[[ Study material, beginning ]]

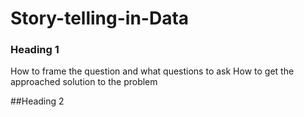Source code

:# Story-telling-in-Data

### Heading 1 
How to frame the question and what questions to ask 
How to get the approached solution to the problem 

##Heading 2 

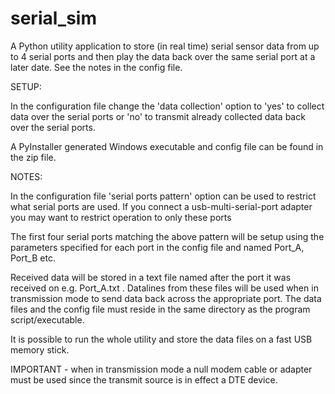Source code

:# serial_sim
A Python utility application to store (in real time) serial sensor data from up to 4 serial ports and then play the data 
back over the same serial port at a later date. See the notes in the config file.


SETUP:

In the configuration file change the 'data collection' option to 'yes' to collect data over the serial ports or 'no' to
transmit already collected data back over the serial ports.

A PyInstaller generated Windows executable and config file can be found in the zip file.

NOTES:

In the configuration file 'serial ports pattern' option can be used to restrict what serial ports are used. If you 
connect a usb-multi-serial-port adapter you may want to restrict operation to only these ports

The first four serial ports matching the above pattern will be setup using the parameters specified for each port in
the config file and named Port_A, Port_B etc.

Received data will be stored in a text file named after the port it was received on e.g. Port_A.txt . Datalines from
these files will be used when in transmission mode to send data back across the appropriate port. The data files and
the config file must reside in the same directory as the program script/executable.

It is possible to run the whole utility and store the data files on a fast USB memory stick.

IMPORTANT - when in transmission mode a null modem cable or adapter must be used since the transmit source is in effect 
 a DTE device.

[[ Study material, end ]]

* _Problem statement_
Set the preceding data down again word for word, omitting images.

* _Response area_
Source code

:# Story-telling-in-Data

### Heading 1 
How to frame the question and what questions to ask 
How to get the approached solution to the problem 

##Heading 2 

Source code

:# serial_sim
A Python utility application to store (in real time) serial sensor data from up to 4 serial ports and then play the data 
back over the same serial port at a later date. See the notes in the config file.


SETUP:

In the configuration file change the 'data collection' option to 'yes' to collect data over the serial ports or 'no' to
transmit already collected data back over the serial ports.

A PyInstaller generated Windows executable and config file can be found in the zip file.

NOTES:

In the configuration file 'serial ports pattern' option can be used to restrict what serial ports are used. If you 
connect a usb-multi-serial-port adapter you may want to restrict operation to only these ports

The first four serial ports matching the above pattern will be setup using the parameters specified for each port in
the config file and named Port_A, Port_B etc.

Received data will be stored in a text file named after the port it was received on e.g. Port_A.txt . Datalines from
these files will be used when in transmission mode to send data back across the appropriate port. The data files and
the config file must reside in the same directory as the program script/executable.

It is possible to run the whole utility and store the data files on a fast USB memory stick.

IMPORTANT - when in transmission mode a null modem cable or adapter must be used since the transmit source is in effect 
 a DTE device.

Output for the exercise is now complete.